Shortly after implementing reforms to New Mexico’s largest public pension system, the Public Employees Retirement Association (PERA), the state legislature has turned its focus to the funding challenges facing the New Mexico Educational Retirement Board. The New Mexico Educational Retirement Board (ERB) is the public pension plan serving the state’s school employees and currently has only 60 percent of needed assets on hand to provide promised retirement benefits.
During an August Investments and Pensions Oversight Committee (IPOC) meeting, the Educational Retirement Board’s administrative leadership spoke to state legislators about the long-term funding prospects of the plan and laid out three options they believe could get ERB back on track to being fully funded by 2050.

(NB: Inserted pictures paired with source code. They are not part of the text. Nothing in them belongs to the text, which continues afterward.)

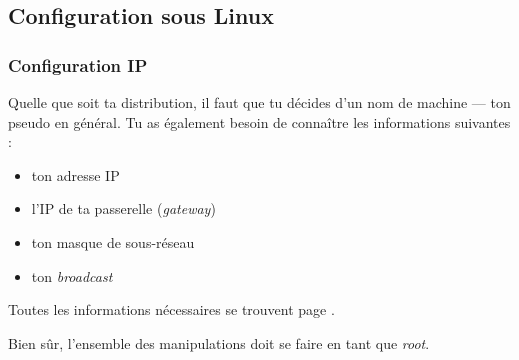 


\subsection{Configuration sous Linux}

\subsubsection{Configuration IP}
Quelle que soit ta distribution, il faut que tu décides d'un nom de
machine --- ton pseudo en général. Tu as également besoin de
conna\^itre les informations suivantes :
\begin{itemize}
  \item ton adresse IP %
  \item l'IP de ta passerelle (\emph{gateway})
  \item ton masque de sous-réseau
  \item ton \emph{broadcast}
\end{itemize}
Toutes les informations nécessaires se trouvent page
\pageref{calcul_ip}.

Bien sûr, l'ensemble des manipulations doit se faire en tant que \emph{root}.


\paragraph{}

These suggestions were to increase employer contribution rates, transfer the pension plan’s reported $9 billion in unfunded liabilities to the state’s general ledger through a bond offering, or decrease retirement benefits offered to ERB members.
Legislators and ERB seem to have come to an agreement on a plan to increase employer contributions and ERB has already drafted legislation to do so.
The bill is set to be introduced by State Sen. Mimi Stewart (D-Albuquerque) in the 2021 legislative session. The proposed bill increases the annual statutorily-set ERB employer contribution rate from 14.15 percent to 18.15 percent, increasing one percent a year over four years.
In its latest presentation to IPOC on December 10, the New Mexico Educational Retirement Board’s administrators used the plan’s latest valuation report to walk policymakers through its current $9 billion shortfalls and 60 percent funded status by way of highlighting the fact that there is currently no path for ERB to fully fund retirement benefits. Plan administrators warned that, historically, ERB has had the ability to pay benefits in perpetuity, but for the first time in its history, ERB is expected to exhaust that ability soon absent changes to current funding policy.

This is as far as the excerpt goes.